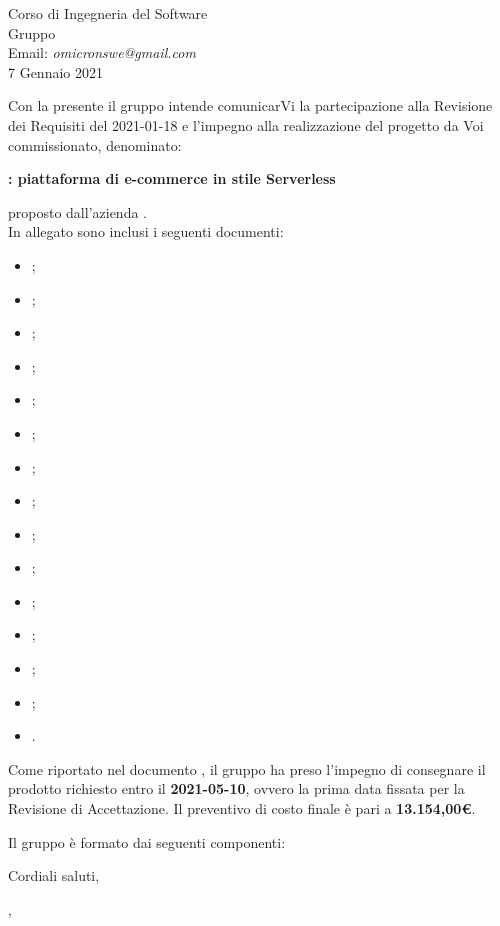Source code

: \documentclass[12pt,a4paper]{letter}
\begin{document}
\begin{letter}
{\begin{flushleft}
			\vspace{1cm}
            Corso di Ingegneria del Software\\ Gruppo \Omicron{}\\ Email:  \textit{omicronswe@gmail.com} \\ 7 Gennaio 2021 
        \end{flushleft}
        }
        \opening{ Con la presente il gruppo \Omicron{} intende comunicarVi la partecipazione alla Revisione dei Requisiti del 2021-01-18 e l'impegno alla realizzazione del progetto da Voi commissionato, denominato:}
        \begin{center}
           \textbf{\nameproject{} : piattaforma di e-commerce in stile Serverless} 
        \end{center}
        proposto dall'azienda \textit{\Proponente{}}.\\
        In allegato sono inclusi i seguenti documenti:
            \begin{itemize}
                \item {};
                \item {};
                \item {};
                \item {};
                \item {};
                \item {};
                \item {};
                \item {};
                \item {};
                \item {};
                \item {};
                \item {};
                \item {};
                \item {};
                \item {}.
            \end{itemize}
        
        Come riportato nel documento , il gruppo ha preso l'impegno di consegnare il prodotto richiesto entro il \textbf{2021-05-10}, ovvero la prima data fissata per la Revisione di Accettazione. Il preventivo di costo finale è pari a \textbf{13.154,00\euro{}}.
        
        Il gruppo è formato dai seguenti componenti:

        Cordiali saluti,
        \closing{\MB{}, \\ \textit{\respProg{}}}

    \end{letter}
\end{document}
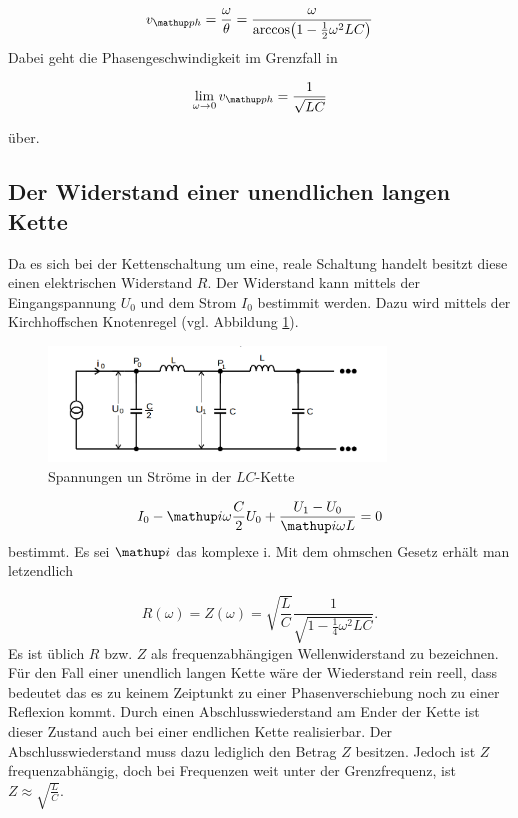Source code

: \begin{equation}
\label{eq:phasen_esc}
v\ua{ph}=\frac{\omega}{\theta}=\frac{\omega}{\arccos\!\left(1-\frac{1}{2}\omega^2LC\right)}
\end{equation}
Dabei geht die Phasengeschwindigkeit im Grenzfall in

\begin{equation*}
\lim_{\omega\to 0}v\ua{ph}=\frac{1}{\sqrt{LC}}
\end{equation*}

über.
\subsection{Der Widerstand einer unendlichen langen Kette}
Da es sich bei der Kettenschaltung um eine, reale Schaltung handelt
besitzt diese einen elektrischen Widerstand $R$.
Der Widerstand kann mittels der Eingangspannung $U_0$ und dem Strom $I_0$ bestimmit werden.
Dazu wird mittels der Kirchhoffschen Knotenregel (vgl. Abbildung \ref{fig:bestimmung_impe}).
\begin{figure}
  \centering
  \includegraphics[width=0.8\textwidth]{bilder/eigenimpendanz.png}
  \caption{Spannungen un Ströme in der $LC$-Kette}
  \label{fig:bestimmung_impe}
\end{figure}
\begin{equation*}
I_0 - \map{i}\omega\frac{C}{2}U_0+\frac{U_1-U_0}{\map{i}\omega L}=0
\end{equation*}
bestimmt.
Es sei $\map{i}$ das komplexe i.
Mit dem ohmschen Gesetz erhält man letzendlich

\begin{equation}
R(\omega)=Z(\omega)=\sqrt{\frac{L}{C}}\frac{1}{\sqrt{1-\frac{1}{4}\omega^2LC}}.
\end{equation}
Es ist üblich $R$ bzw. $Z$ als frequenzabhängigen Wellenwiderstand zu bezeichnen.
Für den Fall einer unendlich langen Kette wäre der Wiederstand rein reell, dass bedeutet 
das es zu keinem Zeiptunkt zu einer Phasenverschiebung noch zu einer Reflexion kommt.
Durch einen Abschlusswiederstand am Ender der Kette ist dieser Zustand auch bei einer endlichen Kette 
realisierbar. Der Abschlusswiederstand muss dazu lediglich den Betrag $Z$ besitzen.
Jedoch ist $Z$ frequenzabhängig, doch bei Frequenzen weit unter der Grenzfrequenz, ist 
$Z\approx \sqrt{\frac{L}{C}}$.

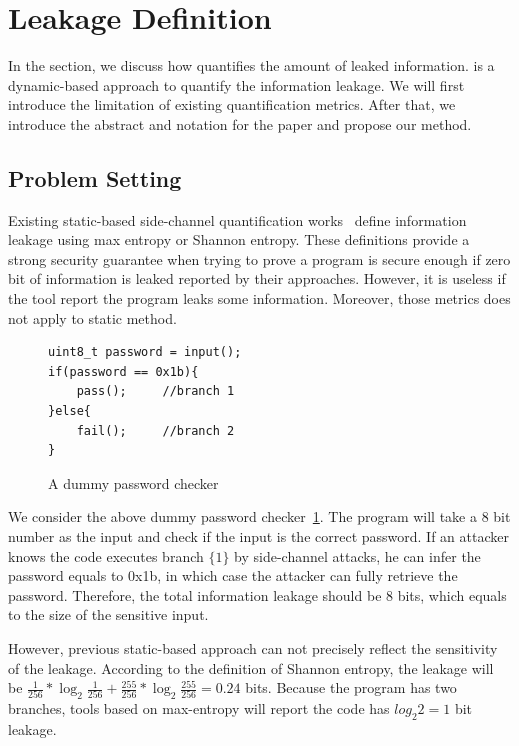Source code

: \section{\tool{} Leakage Definition}
In the section, we discuss how \tool{} quantifies the amount of
leaked information. \tool{} is a dynamic-based approach to 
quantify the information leakage. We will first introduce 
the limitation of existing quantification metrics. After
that, we introduce the abstract and notation for the paper 
and propose our method.

\subsection{Problem Setting}
Existing static-based side-channel quantification works~\cite{182946,Wichelmann:2018:MFF:3274694.3274741 } define information leakage
using max entropy or Shannon entropy. These definitions provide a strong security guarantee
when trying to prove a program is secure enough if zero bit of information is leaked 
reported by their approaches. However, it is useless if the tool report the program leaks
some information. Moreover, those metrics does not apply to static method.


\begin{figure}[h!]
    \centering
\begin{lstlisting}[xleftmargin=.03\textwidth,xrightmargin=.01\textwidth]
uint8_t password = input();
if(password == 0x1b){
    pass();     //branch 1
}else{
    fail();     //branch 2
}
\end{lstlisting}
\caption{A dummy password checker}
\label{figure:password checker}
\end{figure}

We consider the above dummy password checker~\ref{figure:password checker}.
The program will take a 8 bit number as the input and check if the input is the
correct password. 
If an attacker knows the
code executes branch $\{{1\}}$ by side-channel attacks, he can infer the password equals to 0x1b,
in which case the attacker can fully retrieve the password.
Therefore, the total information leakage should be 8 bits, which equals to the size
of the sensitive input. 

However, previous static-based approach can not precisely reflect the sensitivity of the leakage.
According to the definition of Shannon entropy, the leakage will be $\frac{1}{256}*\log_{2}\frac{1}{256} + 
\frac{255}{256} *\log_{2}\frac{255}{256}= 0.24$ bits. Because the program has two branches, tools
based on max-entropy will report the code has $log_2{2} = 1$ bit leakage.

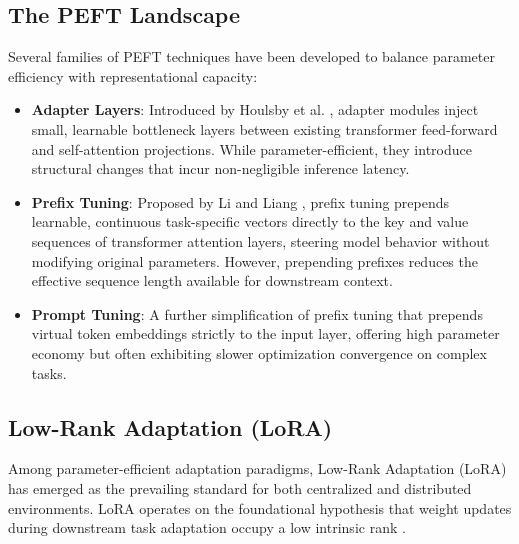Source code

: \subsection{The PEFT Landscape}
\label{sec:peft_landscape}
Several families of PEFT techniques have been developed to balance parameter efficiency with representational capacity:
\begin{itemize}
    \item \textbf{Adapter Layers}: Introduced by Houlsby et al. \cite{houlsby2019parameter}, adapter modules inject small, learnable bottleneck layers between existing transformer feed-forward and self-attention projections. While parameter-efficient, they introduce structural changes that incur non-negligible inference latency.
    \item \textbf{Prefix Tuning}: Proposed by Li and Liang \cite{li2021prefix}, prefix tuning prepends learnable, continuous task-specific vectors directly to the key and value sequences of transformer attention layers, steering model behavior without modifying original parameters. However, prepending prefixes reduces the effective sequence length available for downstream context.
    \item \textbf{Prompt Tuning}: A further simplification of prefix tuning that prepends virtual token embeddings strictly to the input layer, offering high parameter economy but often exhibiting slower optimization convergence on complex tasks.
\end{itemize}

\subsection{Low-Rank Adaptation (LoRA)}
\label{sec:lora}
Among parameter-efficient adaptation paradigms, Low-Rank Adaptation (LoRA) \cite{hu2022lora} has emerged as the prevailing standard for both centralized and distributed environments. LoRA operates on the foundational hypothesis that weight updates during downstream task adaptation occupy a low intrinsic rank \cite{aghajanyan2021intrinsic}.

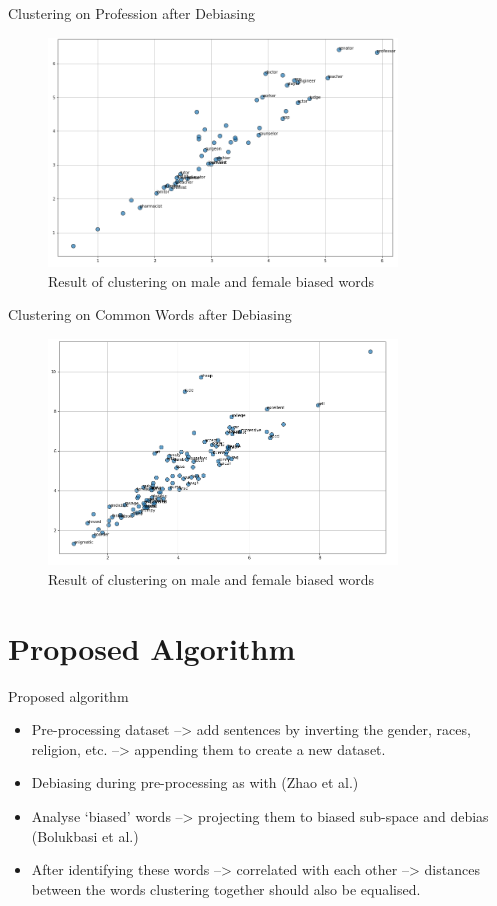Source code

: \documentclass{beamer}
\begin{document}
	
	\begin{frame}{Clustering on Profession after Debiasing}
		\vspace{3mm}
		\begin{figure}[H]
			\centerline{\includegraphics[width=25em]{debiased_profession.png}}
			\caption{Result of clustering on male and female biased words}
			\label{profession-debias-fig}
		\end{figure}
	\end{frame}
	
	\begin{frame}{Clustering on Common Words after Debiasing}
		\vspace{3mm}
		\begin{figure}[H]
			\centerline{\includegraphics[width=25em]{debiased_misc.png}}
			\caption{Result of clustering on male and female biased words}
			\label{common-debias-fig}
		\end{figure}
	\end{frame}

	\section{Proposed Algorithm}
		\begin{frame}{Proposed algorithm}
			\begin{itemize}
				\item Pre-processing dataset --> add sentences by inverting the gender, races, religion, etc. --> appending them to create a new dataset.
				\item Debiasing during pre-processing as with (Zhao et al.)
				\item  Analyse `biased' words --> projecting them to biased sub-space and debias (Bolukbasi et al.)
				\item After identifying these words --> correlated with each other --> distances between the words clustering together should also be equalised.
			\end{itemize}
		\end{frame}
	
\end{document}
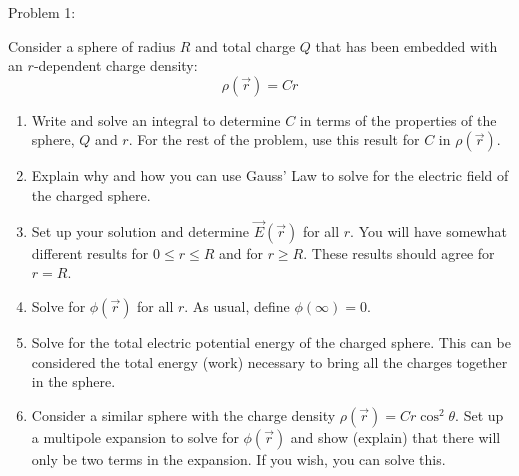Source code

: 



\begin{Problem}{Problem 1:}{
Consider a sphere of radius $R$ and total charge $Q$ that has been embedded with an $r$‐dependent charge density:
\begin{equation*}
\rho(\vec{r}) = Cr
\end{equation*}
\begin{enumerate}[label=(\alph*)]
\item Write and solve an integral to determine $C$ in terms of the properties of the sphere, $Q$ and $r$. For the rest of the problem, use this result for $C$ in $\rho(\vec{r})$.
\item Explain why and how you can use Gauss’ Law to solve for the electric field of the charged sphere.
\item Set up your solution and determine $\vec{E}(\vec{r})$ for all $r$. You will have somewhat different results for $0 \leq r \leq R$ and for $r \geq R$. These results should agree for $r = R$.
\item Solve for $\phi(\vec{r})$ for all $r$. As usual, define $\phi(\infty)=0$.
\item Solve for the total electric potential energy of the charged sphere. This can be considered the total energy (work) necessary to bring all the charges together in the sphere.
\item Consider a similar sphere with the charge density $\rho(\vec{r}) = Cr\cos^{2}{\theta}$. Set up a multipole expansion to solve for $\phi(\vec{r})$ and show (explain) that there will only be two terms in the expansion. If you wish, you can solve this.
\end{enumerate}
}
\end{Problem}
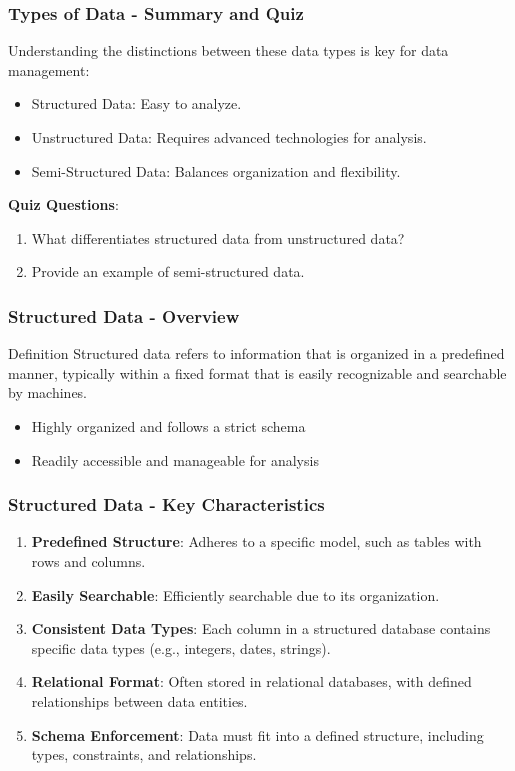 \documentclass{beamer}
\begin{document}
\begin{frame}[fragile]
    \frametitle{Types of Data - Summary and Quiz}
    Understanding the distinctions between these data types is key for data management:
    \begin{itemize}
        \item Structured Data: Easy to analyze.
        \item Unstructured Data: Requires advanced technologies for analysis.
        \item Semi-Structured Data: Balances organization and flexibility.
    \end{itemize}
    
    \vspace{0.5cm}
    
    \textbf{Quiz Questions}:
    \begin{enumerate}
        \item What differentiates structured data from unstructured data?
        \item Provide an example of semi-structured data.
    \end{enumerate}
\end{frame}

\begin{frame}[fragile]
    \frametitle{Structured Data - Overview}
    
    \begin{block}{Definition}
        Structured data refers to information that is organized in a predefined manner, typically within a fixed format that is easily recognizable and searchable by machines.
    \end{block}
    
    \begin{itemize}
        \item Highly organized and follows a strict schema
        \item Readily accessible and manageable for analysis
    \end{itemize}
\end{frame}

\begin{frame}[fragile]
    \frametitle{Structured Data - Key Characteristics}

    \begin{enumerate}
        \item \textbf{Predefined Structure}: Adheres to a specific model, such as tables with rows and columns.
        \item \textbf{Easily Searchable}: Efficiently searchable due to its organization.
        \item \textbf{Consistent Data Types}: Each column in a structured database contains specific data types (e.g., integers, dates, strings).
        \item \textbf{Relational Format}: Often stored in relational databases, with defined relationships between data entities.
        \item \textbf{Schema Enforcement}: Data must fit into a defined structure, including types, constraints, and relationships.
    \end{enumerate}
\end{frame}
\end{document}
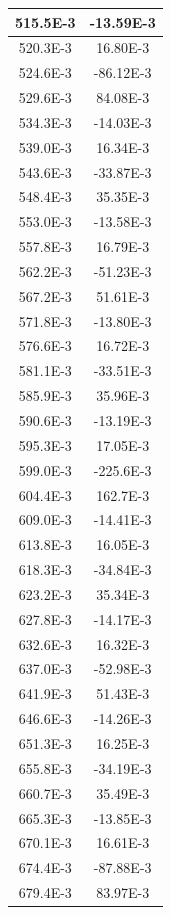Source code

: \documentclass[english, 12pt, a4paper]{ifimaster}
\begin{document}
\begin{appendices}
\begin{center}
\begin{longtable}[htbp]{|c|c|}
\hline
  515.5E-3 & -13.59E-3 \\
\hline
  520.3E-3 & 16.80E-3 \\
\hline
  524.6E-3 & -86.12E-3 \\
\hline
  529.6E-3 & 84.08E-3 \\
\hline
  534.3E-3 & -14.03E-3 \\
\hline
  539.0E-3 & 16.34E-3 \\
\hline
  543.6E-3 & -33.87E-3 \\
\hline
  548.4E-3 & 35.35E-3 \\
\hline
  553.0E-3 & -13.58E-3 \\
\hline
  557.8E-3 & 16.79E-3 \\
\hline
  562.2E-3 & -51.23E-3 \\
\hline
  567.2E-3 & 51.61E-3 \\
\hline
  571.8E-3 & -13.80E-3 \\
\hline
  576.6E-3 & 16.72E-3 \\
\hline
  581.1E-3 & -33.51E-3 \\
\hline
  585.9E-3 & 35.96E-3 \\
\hline
  590.6E-3 & -13.19E-3 \\
\hline
  595.3E-3 & 17.05E-3 \\
\hline
  599.0E-3 & -225.6E-3 \\
\hline
  604.4E-3 & 162.7E-3 \\
\hline
  609.0E-3 & -14.41E-3 \\
\hline
  613.8E-3 & 16.05E-3 \\
\hline
  618.3E-3 & -34.84E-3 \\
\hline
  623.2E-3 & 35.34E-3 \\
\hline
  627.8E-3 & -14.17E-3 \\
\hline
  632.6E-3 & 16.32E-3 \\
\hline
  637.0E-3 & -52.98E-3 \\
\hline
  641.9E-3 & 51.43E-3 \\
\hline
  646.6E-3 & -14.26E-3 \\
\hline
  651.3E-3 & 16.25E-3 \\
\hline
  655.8E-3 & -34.19E-3 \\
\hline
  660.7E-3 & 35.49E-3 \\
\hline
  665.3E-3 & -13.85E-3 \\
\hline
  670.1E-3 & 16.61E-3 \\
\hline
  674.4E-3 & -87.88E-3 \\
\hline
  679.4E-3 & 83.97E-3 \\

\end{longtable}
\end{center}
\end{appendices}
\end{document}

Try it
Scan the records for the word "sqrt", and copy each line where it is found.

Written answer
\lim_{\omega\to 0}v\ua{ph}=\frac{1}{\sqrt{LC}}
R(\omega)=Z(\omega)=\sqrt{\frac{L}{C}}\frac{1}{\sqrt{1-\frac{1}{4}\omega^2LC}}.
$Z\approx \sqrt{\frac{L}{C}}$.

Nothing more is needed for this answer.